Por: Gustavo Páez Escobar

Los aspirantes a la Alcaldía de Bogotá montan sus cam­pañas sobre los mismos pro­blemas trascendentales que aquejan a la metrópoli desde hace mucho tiempo. Todos ofrecen mejorar los servicios públicos, racionalizar las tari­fas, pavimentar las calles, agilizar el tránsito, abrir nue­vas vías, reprimir el vanda­lismo, reducir la miseria, mo­ralizar la administración… Se promete el cielo y la tierra. Y al término del respectivo período subsisten iguales o superiores angustias, al tiempo que se escuchan nuevas promesas sobre los mismos afanes cró­nicos que agobian a la comu­nidad.

Como decía un comentarista en estos días, no hay que poner en duda la vocación de servicio del actual Alcalde, pero es tal la desmesura de la capital y tan agudos sus retos, que poco a poco hemos llegado a un ver­dadero caos. Veamos, si no, la dificultad para mantener las calles pavimentadas. Hoy es una tortura para la ciudadanía, además de una vergüenza para la capital, el tránsito vehicular sobre vías destrozadas, cuya recuperación se torna cada vez más complicada y onerosa.

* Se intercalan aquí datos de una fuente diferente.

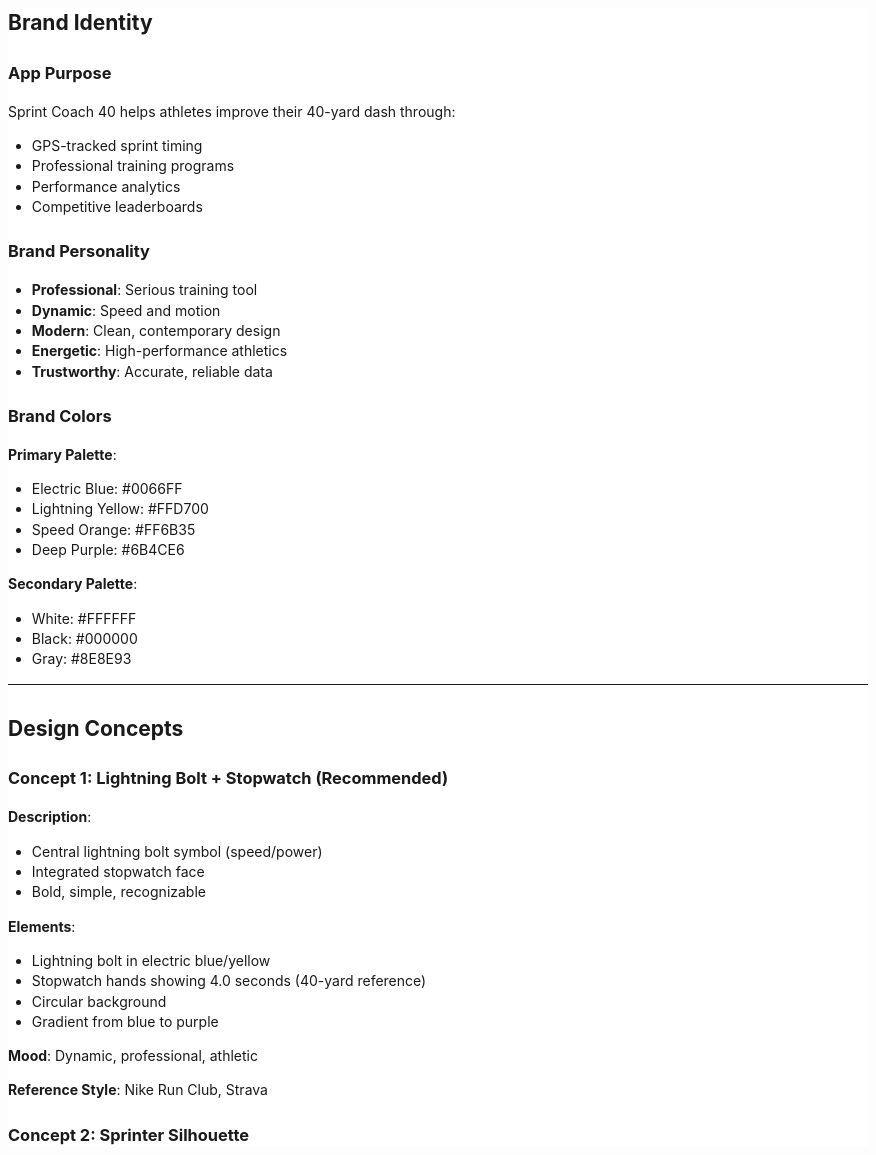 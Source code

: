 
## Brand Identity

### App Purpose
Sprint Coach 40 helps athletes improve their 40-yard dash through:
- GPS-tracked sprint timing
- Professional training programs
- Performance analytics
- Competitive leaderboards

### Brand Personality
- **Professional**: Serious training tool
- **Dynamic**: Speed and motion
- **Modern**: Clean, contemporary design
- **Energetic**: High-performance athletics
- **Trustworthy**: Accurate, reliable data

### Brand Colors

**Primary Palette**:
- Electric Blue: #0066FF
- Lightning Yellow: #FFD700
- Speed Orange: #FF6B35
- Deep Purple: #6B4CE6

**Secondary Palette**:
- White: #FFFFFF
- Black: #000000
- Gray: #8E8E93

---

## Design Concepts

### Concept 1: Lightning Bolt + Stopwatch (Recommended)

**Description**:
- Central lightning bolt symbol (speed/power)
- Integrated stopwatch face
- Bold, simple, recognizable

**Elements**:
- Lightning bolt in electric blue/yellow
- Stopwatch hands showing 4.0 seconds (40-yard reference)
- Circular background
- Gradient from blue to purple

**Mood**: Dynamic, professional, athletic

**Reference Style**: Nike Run Club, Strava

### Concept 2: Sprinter Silhouette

¿Qué ha sucedido para que el doctor Caicedo Ferrer —que tuvo tan brillante desempeño en el Ministerio de Trabajo con la ley de los pensionados, una de las mayores conquistas sociales de los últimos tiem­pos— se haya dejado ganar la guerra de los huecos? Se habla, entre otras cosas, y con esto no puede justificarse tan grave deficiencia, del hueco fiscal dejado por el anterior secreta­rio de Obras Públicas, persona inepta para controlar los con­tratos, que permitió sobrecostos que en algunos casos llegaron al 500% de los precios reales. Pasado el desastre, se hace esta pregunta ele­mental: ¿Y quién controlaba al funcionario?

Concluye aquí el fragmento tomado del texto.